Problem details -
Retype the records below exactly as given, but only from the first line through the line with "- **Zoom & Pan**: Navigate", and without the pictures.

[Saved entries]
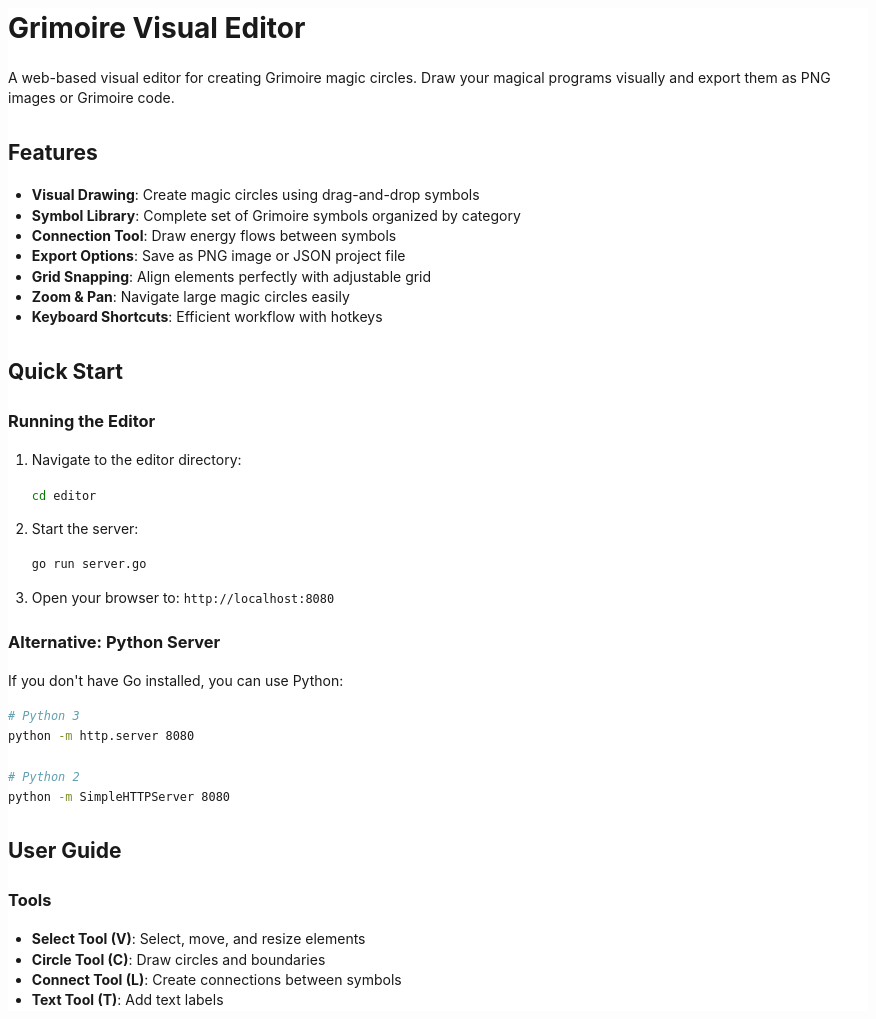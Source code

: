 # Grimoire Visual Editor

A web-based visual editor for creating Grimoire magic circles. Draw your magical programs visually and export them as PNG images or Grimoire code.

## Features

- **Visual Drawing**: Create magic circles using drag-and-drop symbols
- **Symbol Library**: Complete set of Grimoire symbols organized by category
- **Connection Tool**: Draw energy flows between symbols
- **Export Options**: Save as PNG image or JSON project file
- **Grid Snapping**: Align elements perfectly with adjustable grid
- **Zoom & Pan**: Navigate large magic circles easily
- **Keyboard Shortcuts**: Efficient workflow with hotkeys

## Quick Start

### Running the Editor

1. Navigate to the editor directory:
   ```bash
   cd editor
   ```

2. Start the server:
   ```bash
   go run server.go
   ```

3. Open your browser to: `http://localhost:8080`

### Alternative: Python Server

If you don't have Go installed, you can use Python:

```bash
# Python 3
python -m http.server 8080

# Python 2
python -m SimpleHTTPServer 8080
```

## User Guide

### Tools

- **Select Tool (V)**: Select, move, and resize elements
- **Circle Tool (C)**: Draw circles and boundaries
- **Connect Tool (L)**: Create connections between symbols
- **Text Tool (T)**: Add text labels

Answer to the exercise -
Source code

: # Grimoire Visual Editor

A web-based visual editor for creating Grimoire magic circles. Draw your magical programs visually and export them as PNG images or Grimoire code.

## Features

- **Visual Drawing**: Create magic circles using drag-and-drop symbols
- **Symbol Library**: Complete set of Grimoire symbols organized by category
- **Connection Tool**: Draw energy flows between symbols
- **Export Options**: Save as PNG image or JSON project file
- **Grid Snapping**: Align elements perfectly with adjustable grid
- **Zoom & Pan**: Navigate large magic circles easily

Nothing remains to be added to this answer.